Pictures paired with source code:
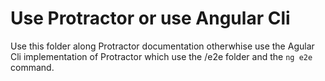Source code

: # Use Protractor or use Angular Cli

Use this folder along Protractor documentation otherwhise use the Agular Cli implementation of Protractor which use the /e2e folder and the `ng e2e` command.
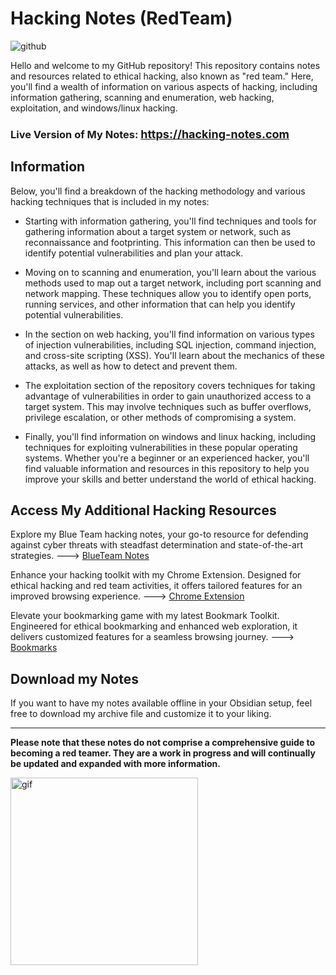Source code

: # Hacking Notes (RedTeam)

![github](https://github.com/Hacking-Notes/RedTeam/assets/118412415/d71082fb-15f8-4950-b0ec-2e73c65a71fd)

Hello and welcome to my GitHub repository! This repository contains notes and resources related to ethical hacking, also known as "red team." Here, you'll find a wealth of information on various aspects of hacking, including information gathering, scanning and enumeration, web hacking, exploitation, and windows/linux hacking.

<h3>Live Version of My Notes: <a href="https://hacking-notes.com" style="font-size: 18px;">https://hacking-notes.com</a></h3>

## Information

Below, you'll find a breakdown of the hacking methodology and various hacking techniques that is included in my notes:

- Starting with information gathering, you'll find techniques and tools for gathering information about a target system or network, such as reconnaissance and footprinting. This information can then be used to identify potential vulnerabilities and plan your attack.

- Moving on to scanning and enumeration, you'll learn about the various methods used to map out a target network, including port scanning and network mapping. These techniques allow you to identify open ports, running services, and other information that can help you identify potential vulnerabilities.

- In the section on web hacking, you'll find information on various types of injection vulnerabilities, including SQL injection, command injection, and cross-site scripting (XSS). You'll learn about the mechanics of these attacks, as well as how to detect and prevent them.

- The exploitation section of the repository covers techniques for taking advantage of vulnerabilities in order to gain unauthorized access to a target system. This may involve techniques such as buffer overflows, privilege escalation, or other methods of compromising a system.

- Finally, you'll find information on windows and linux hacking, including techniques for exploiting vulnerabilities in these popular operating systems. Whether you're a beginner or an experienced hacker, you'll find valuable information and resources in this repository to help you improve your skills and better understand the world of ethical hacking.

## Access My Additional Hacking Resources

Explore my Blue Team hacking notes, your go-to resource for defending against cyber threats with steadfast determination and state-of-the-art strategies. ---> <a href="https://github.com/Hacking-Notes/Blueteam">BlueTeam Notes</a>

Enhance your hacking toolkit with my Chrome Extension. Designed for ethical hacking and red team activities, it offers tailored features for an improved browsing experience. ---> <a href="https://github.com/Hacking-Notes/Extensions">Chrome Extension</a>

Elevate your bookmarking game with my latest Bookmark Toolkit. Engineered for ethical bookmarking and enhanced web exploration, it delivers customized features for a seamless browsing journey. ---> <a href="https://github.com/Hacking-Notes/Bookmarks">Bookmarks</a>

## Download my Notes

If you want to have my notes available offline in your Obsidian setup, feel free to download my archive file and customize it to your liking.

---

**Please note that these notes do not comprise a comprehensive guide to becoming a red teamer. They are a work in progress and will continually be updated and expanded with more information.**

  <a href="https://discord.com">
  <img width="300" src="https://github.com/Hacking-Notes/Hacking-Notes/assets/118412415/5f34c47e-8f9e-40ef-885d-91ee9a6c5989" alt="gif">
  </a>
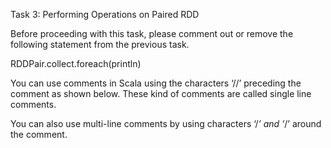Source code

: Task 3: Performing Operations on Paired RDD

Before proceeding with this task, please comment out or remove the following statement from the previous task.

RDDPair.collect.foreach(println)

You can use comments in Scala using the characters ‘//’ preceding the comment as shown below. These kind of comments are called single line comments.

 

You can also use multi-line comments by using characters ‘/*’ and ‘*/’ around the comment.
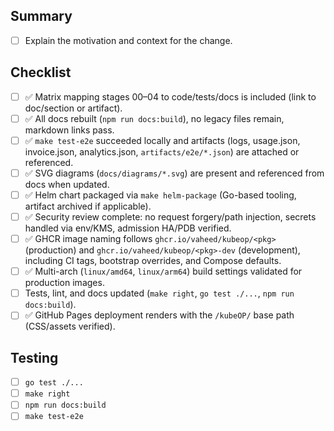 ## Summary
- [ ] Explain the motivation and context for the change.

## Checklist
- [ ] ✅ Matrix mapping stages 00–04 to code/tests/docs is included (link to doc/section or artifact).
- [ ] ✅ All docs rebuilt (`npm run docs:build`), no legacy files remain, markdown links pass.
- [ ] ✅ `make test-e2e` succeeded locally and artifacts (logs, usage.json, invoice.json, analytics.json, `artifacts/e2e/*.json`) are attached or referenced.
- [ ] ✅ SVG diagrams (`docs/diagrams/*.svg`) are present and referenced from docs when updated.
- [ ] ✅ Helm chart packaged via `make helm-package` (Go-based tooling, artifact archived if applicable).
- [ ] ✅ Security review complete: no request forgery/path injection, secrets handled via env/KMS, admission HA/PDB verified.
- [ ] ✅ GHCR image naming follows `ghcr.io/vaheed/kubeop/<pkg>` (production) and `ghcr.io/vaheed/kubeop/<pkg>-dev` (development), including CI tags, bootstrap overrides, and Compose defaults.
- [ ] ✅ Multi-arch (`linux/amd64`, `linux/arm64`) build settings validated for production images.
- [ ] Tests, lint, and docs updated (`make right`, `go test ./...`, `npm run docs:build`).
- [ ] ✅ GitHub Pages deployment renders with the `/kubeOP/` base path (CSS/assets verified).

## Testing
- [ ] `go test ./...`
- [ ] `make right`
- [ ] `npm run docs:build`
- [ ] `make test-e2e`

• [WHAT IS BEING ASKED]: The range runs from the line above containing "## Access My Additional Hacking Resources" to the line containing "Explore my Blue", inclusive. Restate those lines word for word and no others.

• [WRITTEN ANSWER]:
## Access My Additional Hacking Resources

Explore my Blue Team hacking notes, your go-to resource for defending against cyber threats with steadfast determination and state-of-the-art strategies. ---> <a href="https://github.com/Hacking-Notes/Blueteam">BlueTeam Notes</a>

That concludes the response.